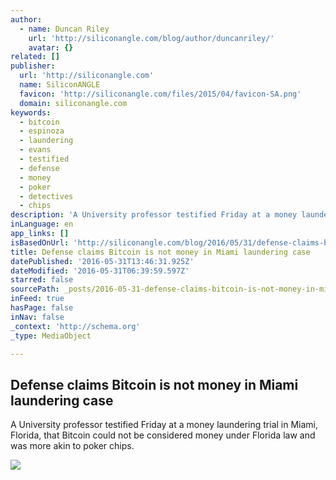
 ```yaml
---
author:
  - name: Duncan Riley
    url: 'http://siliconangle.com/blog/author/duncanriley/'
    avatar: {}
related: []
publisher:
  url: 'http://siliconangle.com'
  name: SiliconANGLE
  favicon: 'http://siliconangle.com/files/2015/04/favicon-SA.png'
  domain: siliconangle.com
keywords:
  - bitcoin
  - espinoza
  - laundering
  - evans
  - testified
  - defense
  - money
  - poker
  - detectives
  - chips
description: 'A University professor testified Friday at a money laundering trial in Miami, Florida, that Bitcoin could not be considered money under Florida law and was more akin to poker chips.'
inLanguage: en
app_links: []
isBasedOnUrl: 'http://siliconangle.com/blog/2016/05/31/defense-claims-bitcoin-is-not-money-in-miami-laundering-case/'
title: Defense claims Bitcoin is not money in Miami laundering case
datePublished: '2016-05-31T13:46:31.925Z'
dateModified: '2016-05-31T06:39:59.597Z'
starred: false
sourcePath: _posts/2016-05-31-defense-claims-bitcoin-is-not-money-in-miami-laundering-case.md
inFeed: true
hasPage: false
inNav: false
_context: 'http://schema.org'
_type: MediaObject

---
```

<article style=""><h1>Defense claims Bitcoin is not money in Miami laundering case</h1><p>A University professor testified Friday at a money laundering trial in Miami, Florida, that Bitcoin could not be considered money under Florida law and was more akin to poker chips.</p><img src="http://siliconangle.com/files/2016/05/5857345827_ecf5d1853a_b-800x600.jpg" /></article>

□ □ □ □

## WHAT THE EXERCISE ASKS
Go through the entries and report every line with the string "author".

## TASK OUTPUT
author:
    url: 'http://siliconangle.com/blog/author/duncanriley/'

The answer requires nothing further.